**WHAT TO PRODUCE**: Give again the line that contains "#### C. Fixed", plus every line after it to the end of the records, unchanged.

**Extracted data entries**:

==================================================

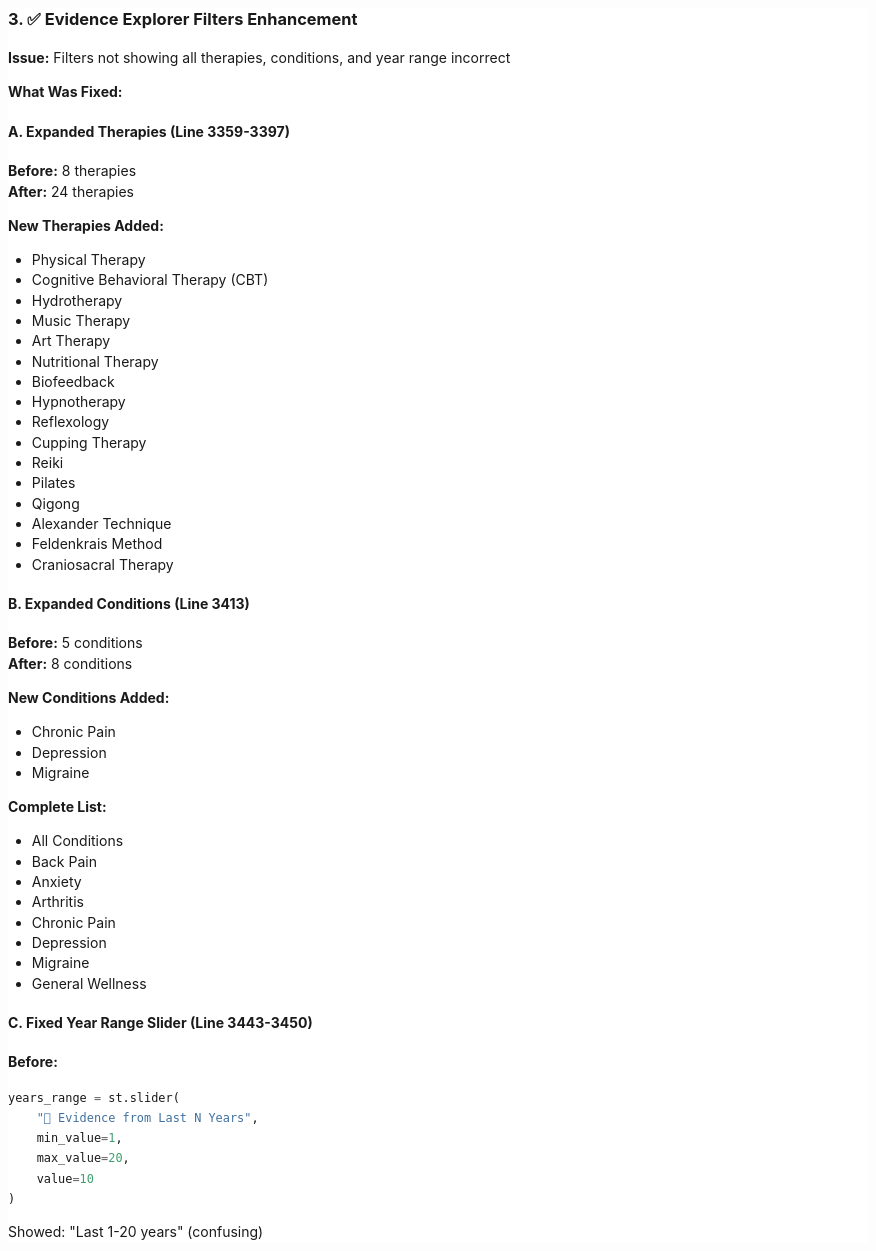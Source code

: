 
### 3. ✅ Evidence Explorer Filters Enhancement
**Issue:** Filters not showing all therapies, conditions, and year range incorrect

**What Was Fixed:**

#### A. Expanded Therapies (Line 3359-3397)
**Before:** 8 therapies  
**After:** 24 therapies

**New Therapies Added:**
- Physical Therapy
- Cognitive Behavioral Therapy (CBT)
- Hydrotherapy
- Music Therapy
- Art Therapy
- Nutritional Therapy
- Biofeedback
- Hypnotherapy
- Reflexology
- Cupping Therapy
- Reiki
- Pilates
- Qigong
- Alexander Technique
- Feldenkrais Method
- Craniosacral Therapy

#### B. Expanded Conditions (Line 3413)
**Before:** 5 conditions  
**After:** 8 conditions

**New Conditions Added:**
- Chronic Pain
- Depression
- Migraine

**Complete List:**
- All Conditions
- Back Pain
- Anxiety
- Arthritis
- Chronic Pain
- Depression
- Migraine
- General Wellness

#### C. Fixed Year Range Slider (Line 3443-3450)
**Before:**
```python
years_range = st.slider(
    "📅 Evidence from Last N Years",
    min_value=1,
    max_value=20,
    value=10
)
```
Showed: "Last 1-20 years" (confusing)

==================================================

**YOUR RESPONSE**:
#### C. Fixed Year Range Slider (Line 3443-3450)
**Before:**
```python
years_range = st.slider(
    "📅 Evidence from Last N Years",
    min_value=1,
    max_value=20,
    value=10
)
```
Showed: "Last 1-20 years" (confusing)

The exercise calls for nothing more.